Attack will not derail African strategy, say experts

PUBLISHED : Thursday, 26 April, 2007, 12:00am
UPDATED : Thursday, 26 April, 2007, 12:00am

The risk of violence for its workers in Africa would not stop China's expansion of trade and investment with the continent, experts in international relations said yesterday.


The remarks came a day after rebels from the Ogaden National Liberation Front attacked an oil exploration site run by a subsidiary of China Petroleum & Chemical Corp in eastern Ethiopia, killing nine Chinese workers (Xinhua says seven) and 65 locals. Another nine Chinese workers were kidnapped. In March, two Chinese workers were kidnapped in Nigeria and are still missing. In February, 14 Chinese workers with a Chinese oil company were abducted and released in the same country.

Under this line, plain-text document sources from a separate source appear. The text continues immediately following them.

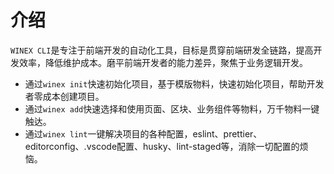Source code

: # 介绍

`WINEX CLI`是专注于前端开发的自动化工具，目标是贯穿前端研发全链路，提高开发效率，降低维护成本。磨平前端开发者的能力差异，聚焦于业务逻辑开发。

- 通过`winex init`快速初始化项目，基于模版物料，快速初始化项目，帮助开发者零成本创建项目。
- 通过`winex add`快速选择和使用页面、区块、业务组件等物料，万千物料一键触达。
- 通过`winex lint`一键解决项目的各种配置，eslint、prettier、editorconfig、.vscode配置、husky、lint-staged等，消除一切配置的烦恼。
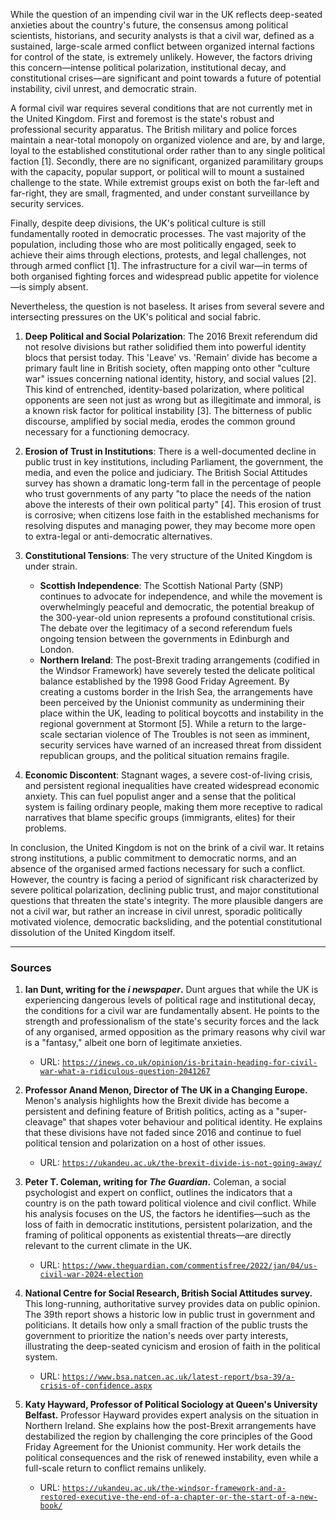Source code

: While the question of an impending civil war in the UK reflects deep-seated anxieties about the country's future, the consensus among political scientists, historians, and security analysts is that a civil war, defined as a sustained, large-scale armed conflict between organized internal factions for control of the state, is extremely unlikely. However, the factors driving this concern—intense political polarization, institutional decay, and constitutional crises—are significant and point towards a future of potential instability, civil unrest, and democratic strain.

A formal civil war requires several conditions that are not currently met in the United Kingdom. First and foremost is the state's robust and professional security apparatus. The British military and police forces maintain a near-total monopoly on organized violence and are, by and large, loyal to the established constitutional order rather than to any single political faction [1]. Secondly, there are no significant, organized paramilitary groups with the capacity, popular support, or political will to mount a sustained challenge to the state. While extremist groups exist on both the far-left and far-right, they are small, fragmented, and under constant surveillance by security services.

Finally, despite deep divisions, the UK's political culture is still fundamentally rooted in democratic processes. The vast majority of the population, including those who are most politically engaged, seek to achieve their aims through elections, protests, and legal challenges, not through armed conflict [1]. The infrastructure for a civil war—in terms of both organised fighting forces and widespread public appetite for violence—is simply absent.

Nevertheless, the question is not baseless. It arises from several severe and intersecting pressures on the UK's political and social fabric.

1.  **Deep Political and Social Polarization**: The 2016 Brexit referendum did not resolve divisions but rather solidified them into powerful identity blocs that persist today. This 'Leave' vs. 'Remain' divide has become a primary fault line in British society, often mapping onto other "culture war" issues concerning national identity, history, and social values [2]. This kind of entrenched, identity-based polarization, where political opponents are seen not just as wrong but as illegitimate and immoral, is a known risk factor for political instability [3]. The bitterness of public discourse, amplified by social media, erodes the common ground necessary for a functioning democracy.

2.  **Erosion of Trust in Institutions**: There is a well-documented decline in public trust in key institutions, including Parliament, the government, the media, and even the police and judiciary. The British Social Attitudes survey has shown a dramatic long-term fall in the percentage of people who trust governments of any party "to place the needs of the nation above the interests of their own political party" [4]. This erosion of trust is corrosive; when citizens lose faith in the established mechanisms for resolving disputes and managing power, they may become more open to extra-legal or anti-democratic alternatives.

3.  **Constitutional Tensions**: The very structure of the United Kingdom is under strain.
    *   **Scottish Independence**: The Scottish National Party (SNP) continues to advocate for independence, and while the movement is overwhelmingly peaceful and democratic, the potential breakup of the 300-year-old union represents a profound constitutional crisis. The debate over the legitimacy of a second referendum fuels ongoing tension between the governments in Edinburgh and London.
    *   **Northern Ireland**: The post-Brexit trading arrangements (codified in the Windsor Framework) have severely tested the delicate political balance established by the 1998 Good Friday Agreement. By creating a customs border in the Irish Sea, the arrangements have been perceived by the Unionist community as undermining their place within the UK, leading to political boycotts and instability in the regional government at Stormont [5]. While a return to the large-scale sectarian violence of The Troubles is not seen as imminent, security services have warned of an increased threat from dissident republican groups, and the political situation remains fragile.

4.  **Economic Discontent**: Stagnant wages, a severe cost-of-living crisis, and persistent regional inequalities have created widespread economic anxiety. This can fuel populist anger and a sense that the political system is failing ordinary people, making them more receptive to radical narratives that blame specific groups (immigrants, elites) for their problems.

In conclusion, the United Kingdom is not on the brink of a civil war. It retains strong institutions, a public commitment to democratic norms, and an absence of the organised armed factions necessary for such a conflict. However, the country is facing a period of significant risk characterized by severe political polarization, declining public trust, and major constitutional questions that threaten the state's integrity. The more plausible dangers are not a civil war, but rather an increase in civil unrest, sporadic politically motivated violence, democratic backsliding, and the potential constitutional dissolution of the United Kingdom itself.

***

### Sources

1.  **Ian Dunt, writing for the *i newspaper*.** Dunt argues that while the UK is experiencing dangerous levels of political rage and institutional decay, the conditions for a civil war are fundamentally absent. He points to the strength and professionalism of the state's security forces and the lack of any organised, armed opposition as the primary reasons why civil war is a "fantasy," albeit one born of legitimate anxieties.
    *   URL: [`https://inews.co.uk/opinion/is-britain-heading-for-civil-war-what-a-ridiculous-question-2041267`](https://inews.co.uk/opinion/is-britain-heading-for-civil-war-what-a-ridiculous-question-2041267)

2.  **Professor Anand Menon, Director of The UK in a Changing Europe.** Menon's analysis highlights how the Brexit divide has become a persistent and defining feature of British politics, acting as a "super-cleavage" that shapes voter behaviour and political identity. He explains that these divisions have not faded since 2016 and continue to fuel political tension and polarization on a host of other issues.
    *   URL: [`https://ukandeu.ac.uk/the-brexit-divide-is-not-going-away/`](https://ukandeu.ac.uk/the-brexit-divide-is-not-going-away/)

3.  **Peter T. Coleman, writing for *The Guardian*.** Coleman, a social psychologist and expert on conflict, outlines the indicators that a country is on the path toward political violence and civil conflict. While his analysis focuses on the US, the factors he identifies—such as the loss of faith in democratic institutions, persistent polarization, and the framing of political opponents as existential threats—are directly relevant to the current climate in the UK.
    *   URL: [`https://www.theguardian.com/commentisfree/2022/jan/04/us-civil-war-2024-election`](https://www.theguardian.com/commentisfree/2022/jan/04/us-civil-war-2024-election)

4.  **National Centre for Social Research, British Social Attitudes survey.** This long-running, authoritative survey provides data on public opinion. The 39th report shows a historic low in public trust in government and politicians. It details how only a small fraction of the public trusts the government to prioritize the nation's needs over party interests, illustrating the deep-seated cynicism and erosion of faith in the political system.
    *   URL: [`https://www.bsa.natcen.ac.uk/latest-report/bsa-39/a-crisis-of-confidence.aspx`](https://www.bsa.natcen.ac.uk/latest-report/bsa-39/a-crisis-of-confidence.aspx)

5.  **Katy Hayward, Professor of Political Sociology at Queen's University Belfast.** Professor Hayward provides expert analysis on the situation in Northern Ireland. She explains how the post-Brexit arrangements have destabilized the region by challenging the core principles of the Good Friday Agreement for the Unionist community. Her work details the political consequences and the risk of renewed instability, even while a full-scale return to conflict remains unlikely.
    *   URL: [`https://ukandeu.ac.uk/the-windsor-framework-and-a-restored-executive-the-end-of-a-chapter-or-the-start-of-a-new-book/`](https://ukandeu.ac.uk/the-windsor-framework-and-a-restored-executive-the-end-of-a-chapter-or-the-start-of-a-new-book/)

Shu Yunguo , director of the Centre of African Studies at Shanghai Normal University, said closer economic ties between China and African countries were an 'unstoppable trend' and would not be affected by Tuesday's attack.


'Chinese workers were the victims of an internal conflict in Ethiopia. The incident will not have a big impact on Beijing's long-term strategy of developing economic ties with Africa,' Professor Shu said.


Zhang Xiaodong , senior research fellow at the Institute of West Asian and African Studies, under the China Academy of Social Science, said China as the so-called 'world factory' had little choice but to import energy and resources.


'We all know importing crude oil from Saudi Arabia is safe but China can't really do that because the market has been monopolised by western companies. There is little option left,' he said. 'It's why China has to deal with Sudan or Iran when other countries are denouncing them.'


China has increased its presence in Africa in recent years with big oil exploration and infrastructure projects.


Official figures show China had invested US$6.27 billion in Africa by 2005, mostly in oil exploration. Five per cent of China's crude oil imports come from Sudan and 13 per cent from Angola.


Professor Shu said although the current investments in Africa were win-win for both parties, China would gradually change its investment focus from energy and raw materials to other sectors such as education to make the investment more beneficial to locals.


Beijing has been strongly criticised by western countries for wooing Africa with billions of dollars of debt waivers and big infrastructure projects while ignoring human rights violations. But Chinese leaders insist China has improved the well-being of countries where it invests.


For example, Chinese People's Political Consultative Conference chairman Jia Qinglin , who is on a tour of four countries in the continent, said on Tuesday that 20 per cent of Africa's economic growth was attributed to trade with China.


Professor Zhang said Chinese companies should contribute to local communities instead of acting like the colonists of the past.